The entries below contain pictures. Retype everything except those pictures, exactly as given.
BEGIN
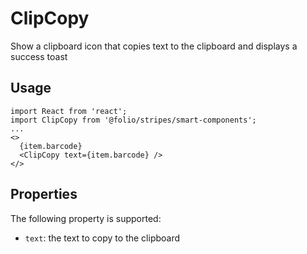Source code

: # ClipCopy

Show a clipboard icon that copies text to the clipboard and displays a success toast

## Usage

```
import React from 'react';
import ClipCopy from '@folio/stripes/smart-components';
...
<>
  {item.barcode}
  <ClipCopy text={item.barcode} />
</>
```

## Properties

The following property is supported:

* `text`: the text to copy to the clipboard
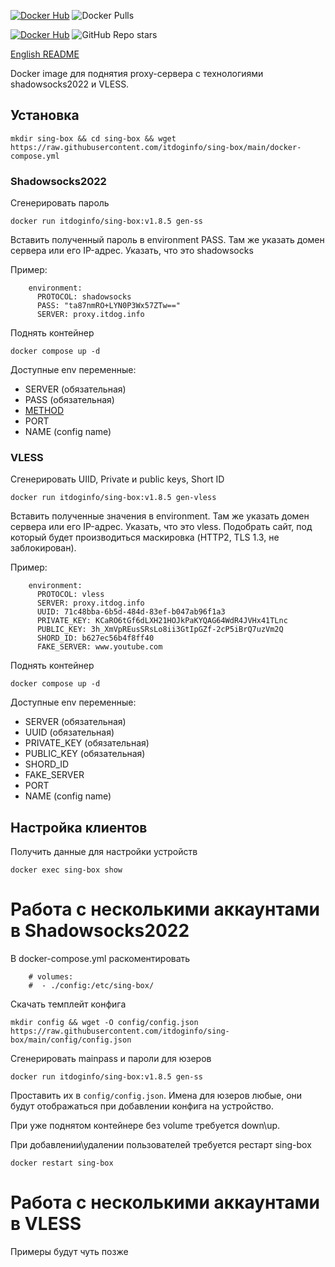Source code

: [![Docker Hub](https://img.shields.io/badge/%20-DockerHub-blue?logo=docker)](https://hub.docker.com/r/itdoginfo/sing-box)
![Docker Pulls](https://img.shields.io/docker/pulls/itdoginfo/sing-box)

[![Docker Hub](https://img.shields.io/badge/%20-GitHub-black?logo=github)](https://github.com/itdoginfo/sing-box)
![GitHub Repo stars](https://img.shields.io/github/stars/itdoginfo/sing-box)

[English README](https://github.com/itdoginfo/sing-box/blob/main/README.EN.md)

Docker image для поднятия proxy-сервера c технологиями shadowsocks2022 и VLESS.

## Установка
```
mkdir sing-box && cd sing-box && wget https://raw.githubusercontent.com/itdoginfo/sing-box/main/docker-compose.yml
```

### Shadowsocks2022
Сгенерировать пароль
```
docker run itdoginfo/sing-box:v1.8.5 gen-ss
```

Вставить полученный пароль в environment PASS.
Там же указать домен сервера или его IP-адрес.
Указать, что это shadowsocks

Пример:
```
    environment:
      PROTOCOL: shadowsocks
      PASS: "ta87nmRO+LYN0P3Wx57ZTw=="
      SERVER: proxy.itdog.info
```

Поднять контейнер
```
docker compose up -d
```

Доступные env переменные:
- SERVER (обязательная)
- PASS (обязательная)
- [METHOD](https://sing-box.sagernet.org/configuration/outbound/shadowsocks/#method)
- PORT
- NAME (config name)

### VLESS
Сгенерировать UIID, Private и public keys, Short ID
```
docker run itdoginfo/sing-box:v1.8.5 gen-vless
```

Вставить полученные значения в environment.
Там же указать домен сервера или его IP-адрес.
Указать, что это vless.
Подобрать сайт, под который будет производиться маскировка (HTTP2, TLS 1.3, не заблокирован).

Пример:
```
    environment:
      PROTOCOL: vless
      SERVER: proxy.itdog.info
      UUID: 71c48bba-6b5d-484d-83ef-b047ab96f1a3
      PRIVATE_KEY: KCaRO6tGf6dLXH21HOJkPaKYQAG64WdR4JVHx41TLnc
      PUBLIC_KEY: 3h_XmVpREusSRsLo8ii3GtIpGZf-2cP5iBrQ7uzVm2Q
      SHORD_ID: b627ec56b4f8ff40
      FAKE_SERVER: www.youtube.com
```

Поднять контейнер
```
docker compose up -d
```

Доступные env переменные:
- SERVER (обязательная)
- UUID (обязательная)
- PRIVATE_KEY (обязательная)
- PUBLIC_KEY (обязательная)
- SHORD_ID
- FAKE_SERVER
- PORT
- NAME (config name)

## Настройка клиентов
Получить данные для настройки устройств
```
docker exec sing-box show
```

# Работа с несколькими аккаунтами в Shadowsocks2022
В docker-compose.yml раскоментировать
```
    # volumes:
    #  - ./config:/etc/sing-box/
```

Скачать темплейт конфига
```
mkdir config && wget -O config/config.json https://raw.githubusercontent.com/itdoginfo/sing-box/main/config/config.json
```

Сгенерировать mainpass и пароли для юзеров
```
docker run itdoginfo/sing-box:v1.8.5 gen-ss
```

Проставить их в `config/config.json`. Имена для юзеров любые, они будут отображаться при добавлении конфига на устройство.

При уже поднятом контейнере без volume требуется down\up.

При добавлении\удалении пользователей требуется рестарт sing-box
```
docker restart sing-box
```

# Работа с несколькими аккаунтами в VLESS
Примеры будут чуть позже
END
▶ **Task output**:
Source code

: # ClipCopy

Show a clipboard icon that copies text to the clipboard and displays a success toast

## Usage

```
import React from 'react';
import ClipCopy from '@folio/stripes/smart-components';
...
<>
  {item.barcode}
  <ClipCopy text={item.barcode} />
</>
```

## Properties

The following property is supported:

* `text`: the text to copy to the clipboard
Source code

: [![Docker Hub](https://img.shields.io/badge/%20-DockerHub-blue?logo=docker)](https://hub.docker.com/r/itdoginfo/sing-box)
![Docker Pulls](https://img.shields.io/docker/pulls/itdoginfo/sing-box)

[![Docker Hub](https://img.shields.io/badge/%20-GitHub-black?logo=github)](https://github.com/itdoginfo/sing-box)
![GitHub Repo stars](https://img.shields.io/github/stars/itdoginfo/sing-box)

[English README](https://github.com/itdoginfo/sing-box/blob/main/README.EN.md)

Docker image для поднятия proxy-сервера c технологиями shadowsocks2022 и VLESS.

## Установка
```
mkdir sing-box && cd sing-box && wget https://raw.githubusercontent.com/itdoginfo/sing-box/main/docker-compose.yml
```

### Shadowsocks2022
Сгенерировать пароль
```
docker run itdoginfo/sing-box:v1.8.5 gen-ss
```

Вставить полученный пароль в environment PASS.
Там же указать домен сервера или его IP-адрес.
Указать, что это shadowsocks

Пример:
```
    environment:
      PROTOCOL: shadowsocks
      PASS: "ta87nmRO+LYN0P3Wx57ZTw=="
      SERVER: proxy.itdog.info
```

Поднять контейнер
```
docker compose up -d
```

Доступные env переменные:
- SERVER (обязательная)
- PASS (обязательная)
- [METHOD](https://sing-box.sagernet.org/configuration/outbound/shadowsocks/#method)
- PORT
- NAME (config name)

### VLESS
Сгенерировать UIID, Private и public keys, Short ID
```
docker run itdoginfo/sing-box:v1.8.5 gen-vless
```

Вставить полученные значения в environment.
Там же указать домен сервера или его IP-адрес.
Указать, что это vless.
Подобрать сайт, под который будет производиться маскировка (HTTP2, TLS 1.3, не заблокирован).

Пример:
```
    environment:
      PROTOCOL: vless
      SERVER: proxy.itdog.info
      UUID: 71c48bba-6b5d-484d-83ef-b047ab96f1a3
      PRIVATE_KEY: KCaRO6tGf6dLXH21HOJkPaKYQAG64WdR4JVHx41TLnc
      PUBLIC_KEY: 3h_XmVpREusSRsLo8ii3GtIpGZf-2cP5iBrQ7uzVm2Q
      SHORD_ID: b627ec56b4f8ff40
      FAKE_SERVER: www.youtube.com
```

Поднять контейнер
```
docker compose up -d
```

Доступные env переменные:
- SERVER (обязательная)
- UUID (обязательная)
- PRIVATE_KEY (обязательная)
- PUBLIC_KEY (обязательная)
- SHORD_ID
- FAKE_SERVER
- PORT
- NAME (config name)

## Настройка клиентов
Получить данные для настройки устройств
```
docker exec sing-box show
```

# Работа с несколькими аккаунтами в Shadowsocks2022
В docker-compose.yml раскоментировать
```
    # volumes:
    #  - ./config:/etc/sing-box/
```

Скачать темплейт конфига
```
mkdir config && wget -O config/config.json https://raw.githubusercontent.com/itdoginfo/sing-box/main/config/config.json
```

Сгенерировать mainpass и пароли для юзеров
```
docker run itdoginfo/sing-box:v1.8.5 gen-ss
```

Проставить их в `config/config.json`. Имена для юзеров любые, они будут отображаться при добавлении конфига на устройство.

При уже поднятом контейнере без volume требуется down\up.

При добавлении\удалении пользователей требуется рестарт sing-box
```
docker restart sing-box
```

# Работа с несколькими аккаунтами в VLESS
Примеры будут чуть позже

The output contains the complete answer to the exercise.